Goldmine: So how did the spacier direction of your music come about?

Tim Buckley: We were attempting to make, and did make, a contribution to the writing of a song. I did three albums in one month at that time; I did Blue Afternoon, Lorca and Starsailor. That was because of Jac selling the company; I had an obligation to him and also had to give an album to Warner Bros. at the same time. I liked it because in one way, I satisfied a desire to write songs for Blue Afternoon, varying types of songs, three of which I still do because they're some of my best songs.

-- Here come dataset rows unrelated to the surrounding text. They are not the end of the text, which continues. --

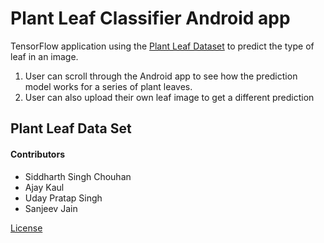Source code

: # Plant Leaf Classifier Android app

TensorFlow application using the [Plant Leaf Dataset](https://www.tensorflow.org/datasets/catalog/plant_leaves) to predict the type of leaf in an image.

1. User can scroll through the Android app to see how the prediction model works for a series of plant leaves.
2. User can also upload their own leaf image to get a different prediction

## Plant Leaf Data Set

#### Contributors
* Siddharth Singh Chouhan
* Ajay Kaul
* Uday Pratap Singh
* Sanjeev Jain

[License](http://creativecommons.org/licenses/by/4.0)
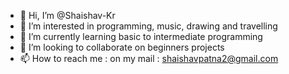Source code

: - 👋 Hi, I’m @Shaishav-Kr
- 👀 I’m interested in programming, music, drawing and travelling
- 🌱 I’m currently learning basic to intermediate programming
- 💞️ I’m looking to collaborate on beginners projects
- 📫 How to reach me : on my mail : shaishavpatna2@gmail.com
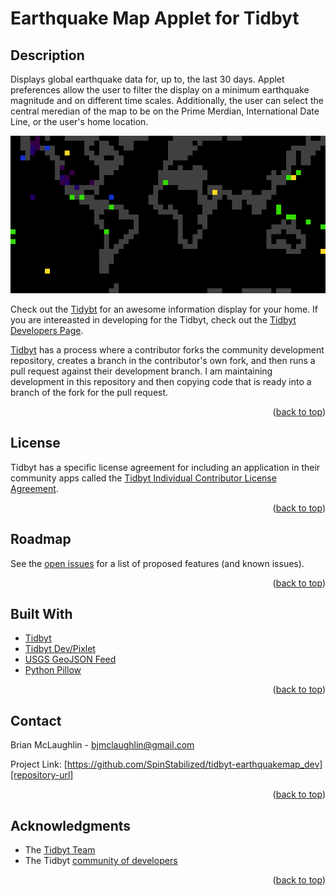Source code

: <!-- Improved compatibility of back to top link: See: https://github.com/othneildrew/Best-README-Template/pull/73 -->
<a name="readme-top"></a>

# Earthquake Map Applet for Tidbyt

## Description
Displays global earthquake data for, up to, the last 30 days. Applet preferences allow the user to filter the display on a minimum earthquake magnitude and on different time scales. Additionally, the user can select the central meredian of the map to be on the Prime Merdian, International Date Line, or the user's home location.

![Earthquake Map for Tidbyt](earthquake_map.gif)

Check out the [Tidybt][tidbyt-url] for an awesome information display for your home. If you are intereasted in developing for the Tidbyt, check out the [Tidbyt Developers Page][tidbyt-dev-url].

[Tidbyt][tidbyt-dev-url] has a process where a contributor forks the community development repository, creates a branch in the contributor's own fork, and then runs a pull request against their development branch. I am maintaining development in this repository and then copying code that is ready into a branch of the fork for the pull request.

<p align="right">(<a href="#readme-top">back to top</a>)</p>

<!-- LICENSE -->
## License

Tidbyt has a specific license agreement for including an application in their community apps called the [Tidbyt Individual Contributor License Agreement][tidbyt-lic-url].

<p align="right">(<a href="#readme-top">back to top</a>)</p>

<!-- ROADMAP -->
## Roadmap

See the [open issues][repository-issues] for a list of proposed features (and known issues).

<p align="right">(<a href="#readme-top">back to top</a>)</p>

<!-- Built With -->
## Built With

* [Tidbyt][Tidbyt-url]
* [Tidbyt Dev/Pixlet][Tidbyt-dev-url]
* [USGS GeoJSON Feed][Usgs-feed-url]
* [Python Pillow][python-pillow-url]

<p align="right">(<a href="#readme-top">back to top</a>)</p>

<!-- CONTACT -->
## Contact

Brian McLaughlin - bjmclaughlin@gmail.com

Project Link: [https://github.com/SpinStabilized/tidbyt-earthquakemap_dev][repository-url]

<p align="right">(<a href="#readme-top">back to top</a>)</p>

<!-- ACKNOWLEDGMENTS -->
## Acknowledgments

* The [Tidbyt Team][tidbyt-url]
* The Tidbyt [community of developers][tidbyt-community-url]

<p align="right">(<a href="#readme-top">back to top</a>)</p>

[repository-issues]: [https://github.com/SpinStabilized/tidbyt-earthquakemap_dev/issues]
[repository-url]: [https://github.com/SpinStabilized/tidbyt-earthquakemap_dev]
[python-pillow-url]: [https://python-pillow.org/]
[tidbyt-community-url]: [https://tidbyt.dev/docs/engage/community]
[tidbyt-url]: https://tidbyt.com/
[tidbyt-dev-url]: https://tidbyt.dev/
[tidbyt-lic-url]: https://github.com/tidbyt/community/blob/main/docs/CLA.md
[tidbyt-community-repo]:[https://github.com/tidbyt/community]
[usgs-feed-url]: https://earthquake.usgs.gov/earthquakes/feed/v1.0/geojson.php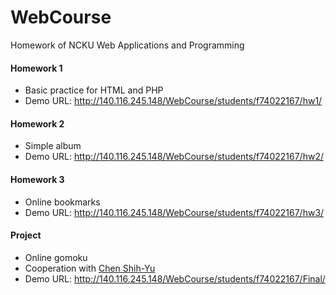 # WebCourse
Homework of NCKU Web Applications and Programming

#### Homework 1
* Basic practice for HTML and PHP
* Demo URL: http://140.116.245.148/WebCourse/students/f74022167/hw1/

#### Homework 2
* Simple album
* Demo URL: http://140.116.245.148/WebCourse/students/f74022167/hw2/

#### Homework 3
* Online bookmarks
* Demo URL: http://140.116.245.148/WebCourse/students/f74022167/hw3/

#### Project
* Online gomoku
* Cooperation with [Chen Shih-Yu](https://github.com/xr2439)
* Demo URL: http://140.116.245.148/WebCourse/students/f74022167/Final/
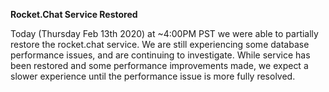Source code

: 
**Rocket.Chat Service Restored**

Today (Thursday Feb 13th 2020) at ~4:00PM PST we were able to partially restore the rocket.chat service.  We are still experiencing some database performance issues, and are continuing to investigate.  While service has been restored and some performance improvements made, we expect a slower experience until the performance issue is more fully resolved.


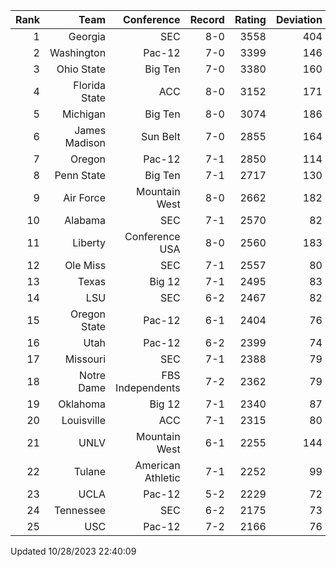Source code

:| Rank  | Team                 | Conference           | Record   | Rating | Deviation |
| ---:  | ---:                 | ---:                 | ---:     | ---:   | ---:      |
| 1     | Georgia              | SEC                  | 8-0      | 3558   | 404       |
| 2     | Washington           | Pac-12               | 7-0      | 3399   | 146       |
| 3     | Ohio State           | Big Ten              | 7-0      | 3380   | 160       |
| 4     | Florida State        | ACC                  | 8-0      | 3152   | 171       |
| 5     | Michigan             | Big Ten              | 8-0      | 3074   | 186       |
| 6     | James Madison        | Sun Belt             | 7-0      | 2855   | 164       |
| 7     | Oregon               | Pac-12               | 7-1      | 2850   | 114       |
| 8     | Penn State           | Big Ten              | 7-1      | 2717   | 130       |
| 9     | Air Force            | Mountain West        | 8-0      | 2662   | 182       |
| 10    | Alabama              | SEC                  | 7-1      | 2570   | 82        |
| 11    | Liberty              | Conference USA       | 8-0      | 2560   | 183       |
| 12    | Ole Miss             | SEC                  | 7-1      | 2557   | 80        |
| 13    | Texas                | Big 12               | 7-1      | 2495   | 83        |
| 14    | LSU                  | SEC                  | 6-2      | 2467   | 82        |
| 15    | Oregon State         | Pac-12               | 6-1      | 2404   | 76        |
| 16    | Utah                 | Pac-12               | 6-2      | 2399   | 74        |
| 17    | Missouri             | SEC                  | 7-1      | 2388   | 79        |
| 18    | Notre Dame           | FBS Independents     | 7-2      | 2362   | 79        |
| 19    | Oklahoma             | Big 12               | 7-1      | 2340   | 87        |
| 20    | Louisville           | ACC                  | 7-1      | 2315   | 80        |
| 21    | UNLV                 | Mountain West        | 6-1      | 2255   | 144       |
| 22    | Tulane               | American Athletic    | 7-1      | 2252   | 99        |
| 23    | UCLA                 | Pac-12               | 5-2      | 2229   | 72        |
| 24    | Tennessee            | SEC                  | 6-2      | 2175   | 73        |
| 25    | USC                  | Pac-12               | 7-2      | 2166   | 76        |

Updated 10/28/2023 22:40:09
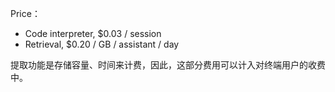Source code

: 
Price：

- Code interpreter, $0.03 / session
- Retrieval, $0.20 / GB / assistant / day

提取功能是存储容量、时间来计费，因此，这部分费用可以计入对终端用户的收费中。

When I went in to do Lorca, I decided right then it was time to break open something new because the voice with 5 1/2 octaves was certainly capable of coming up with something new. We were getting real tired of writing songs that adhered to the verse, verse, chorus things. It wasn't an intellectual exercise though; as a matter of fact, it was a thing that finally Miles did with In a Silent Way. It happened with the Fender Rhodes electric piano and using one bass line which kept the idea of key in mind. In Silent Way, Miles had a melody line that he played on a trumpet and I had a lyric and a melody that went through Lorca. To this day, you can't put it on at a party without stopping things; it doesn't fit it.

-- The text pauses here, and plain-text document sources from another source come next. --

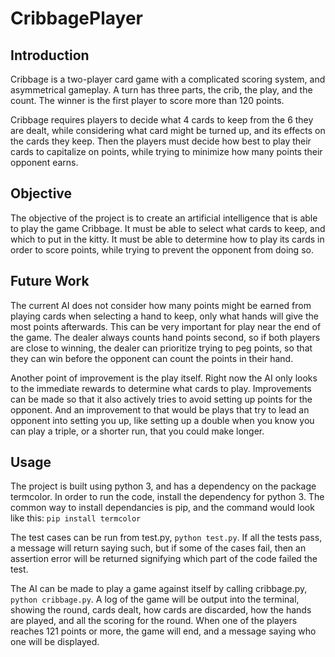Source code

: # CribbagePlayer

## Introduction
Cribbage is a two-player card game with a complicated scoring system, and asymmetrical gameplay. 
A turn has three parts, the crib, the play, and the count. The winner is the first player to score more than 120 points.

Cribbage requires players to decide what 4 cards to keep from the 6 they are dealt, while considering what card might be turned up, 
and its effects on the cards they keep. Then the players must decide how best to play their cards to capitalize on points, 
while trying to minimize how many points their opponent earns. 

## Objective
The objective of the project is to create an artificial intelligence that is able to play the game Cribbage. 
It must be able to select what cards to keep, and which to put in the kitty. 
It must be able to determine how to play its cards in order to score points, while trying to prevent the opponent from doing so.

## Future Work

The current AI does not consider how many points might be earned from playing cards when selecting a hand to keep, 
only what hands will give the most points afterwards. 
This can be very important for play near the end of the game. 
The dealer always counts hand points second, so if both players are close to winning, the dealer can prioritize trying to peg points, 
so that they can win before the opponent can count the points in their hand.

Another point of improvement is the play itself. 
Right now the AI only looks to the immediate rewards to determine what cards to play. 
Improvements can be made so that it also actively tries to avoid setting up points for the opponent. 
And an improvement to that would be plays that try to lead an opponent into setting you up, 
like setting up a double when you know you can play a triple, or a shorter run, that you could make longer. 

## Usage

The project is built using python 3, and has a dependency on the package termcolor. 
In order to run the code, install the dependency for python 3. 
The common way to install dependancies is pip, and the command would look like this:  `pip install termcolor`

The test cases can be run from test.py, `python test.py`. If all the tests pass, a message will return saying such, but if some of the cases fail, 
then an assertion error will be returned signifying which part of the code failed the test. 

The AI can be made to play a game against itself by calling cribbage.py, `python cribbage.py`. 
A log of the game will be output into the terminal, showing the round, cards dealt, how cards are discarded, 
how the hands are played, and all the scoring for the round. When one of the players reaches 121 points or more, 
the game will end, and a message saying who one will be displayed. 
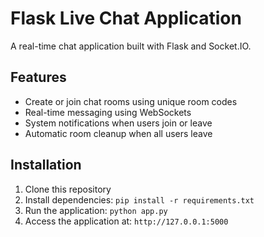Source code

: # Flask Live Chat Application

A real-time chat application built with Flask and Socket.IO.

## Features

- Create or join chat rooms using unique room codes
- Real-time messaging using WebSockets
- System notifications when users join or leave
- Automatic room cleanup when all users leave

## Installation

1. Clone this repository
2. Install dependencies: `pip install -r requirements.txt`
3. Run the application: `python app.py`
4. Access the application at: `http://127.0.0.1:5000`
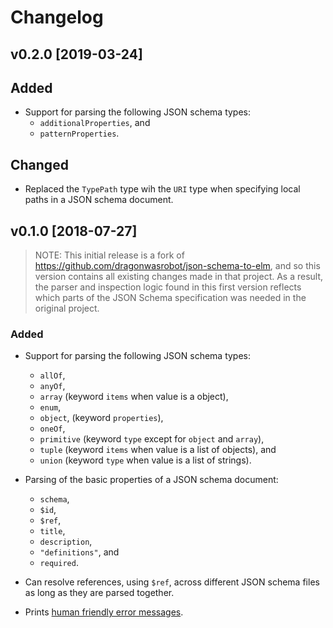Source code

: # Changelog

## v0.2.0 [2019-03-24]

## Added

- Support for parsing the following JSON schema types:
  - `additionalProperties`, and
  - `patternProperties`.

## Changed

- Replaced the `TypePath` type wih the `URI` type when specifying local paths in
  a JSON schema document.

## v0.1.0 [2018-07-27]

> NOTE: This initial release is a fork of
> https://github.com/dragonwasrobot/json-schema-to-elm, and so this version
> contains all existing changes made in that project. As a result, the parser
> and inspection logic found in this first version reflects which parts of
> the JSON Schema specification was needed in the original project.

### Added

- Support for parsing the following JSON schema types:
  - `allOf`,
  - `anyOf`,
  - `array` (keyword `items` when value is a object),
  - `enum`,
  - `object`, (keyword `properties`),
  - `oneOf`,
  - `primitive` (keyword `type` except for `object` and `array`),
  - `tuple` (keyword `items` when value is a list of objects), and
  - `union` (keyword `type` when value is a list of strings).

- Parsing of the basic properties of a JSON schema document:
  - `schema`,
  - `$id`,
  - `$ref`,
  - `title`,
  - `description`,
  - `"definitions"`, and
  - `required`.

- Can resolve references, using `$ref`, across different JSON schema files as
  long as they are parsed together.

- Prints [human friendly error messages](http://elm-lang.org/blog/compiler-errors-for-humans).
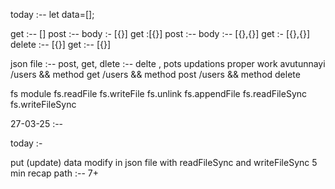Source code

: today :--
let data=[];


get :-- []
post :-- body :- [{}]
get :[{}]
post :-- body :-- [{},{}]
get :-  [{},{}]
delete :-- [{}]
get :-- [{}]


json file :-- post, get, dlete :-- delte , pots updations proper work avutunnayi
/users && method get
/users && method post
/users && method delete

fs module
fs.readFile
fs.writeFile
fs.unlink
fs.appendFile
fs.readFileSync
fs.writeFileSync


27-03-25 :--

today :-

put (update) data modify in json file with readFileSync and writeFileSync
5 min recap
path :--
7+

The real advance comes in Anonymous Proposition,"the song that comes after Lorca. It deals with a ballad in a totally personal, physical presentation, to cut away the nonsense, the superficial stuff. It has to be done slowly; it has take five or six minutes; it has to be a movement. It has to hold you there and make you aware that someone is telling you something about himself in the dark. That's what music is all about on record. It is very personal; there's no other way to deal with it. There are certain things that great singers have to deal with; it's their duty to.

Then with Starsailor, we decided that, now that we're good at this, we'll present a new way of writing a song. On the first side of the album, we do songs in the traditional sense. They are free but there are certain moments of rhythm, certain moments of letting it drift. It's all got lyrics and melody. I Woke Up is the one I remember a lot off that album; Song To The Siren was a terrific song, one that was more conventional.

But then there were the cuts Starsailor and Healing Festival. The intro to Healing Festival is about Harlem; I overdubbed all the voices. I overdubbed 16 voices on Starsailor. It's the first album that I overdubbed on or had anyone overdub on. I figured if we were going to do overdubs, I'd do 'em; that was a lot of fun. It's okay for musicians to do that but when a singer does that, he betrays a trust, the image of a vocalist. Its getting more away from that now because people are using their voices for different things but when those were done, it was almost sacrilegious.
"With all the pretext of freedom of speech in this country, we go through more shit to get heard, for the real world, to get out to people. Not the surface, not the facade, not the fake creativity, not the decadence that is constantly flaunted in our faces by the media, but the real thing..."
Goldmine: Was there much of a reaction from the jazz community?

Tim Buckley: No, 'cause I'm white. That's if there is a jazz community; it's become more continental and Miles Davis is the reason for that. Music is not as territorial as it used to be.

Goldmine: It was almost like a jazz quintet.

Tim Buckley: It was a lot of fun. I've got some tapes; it was fun to listen to, too. It was pretty adventurous because a singer hadn't done it. You'd hear trumpets and saxophones explore and it was okay, but never a voice. You have to come up with lyrics; you can't just babble on. Instantaneously writing a lyric and have it make sense with something is very hard. I can't do a chant because that's not part of where I'm from; for Leon Thomas it is. In a lot of ways, it really was folk music; I'll always define that as folk music if a voice is involved. You're still trying to relate something but to relate out of a more holocaustal environment.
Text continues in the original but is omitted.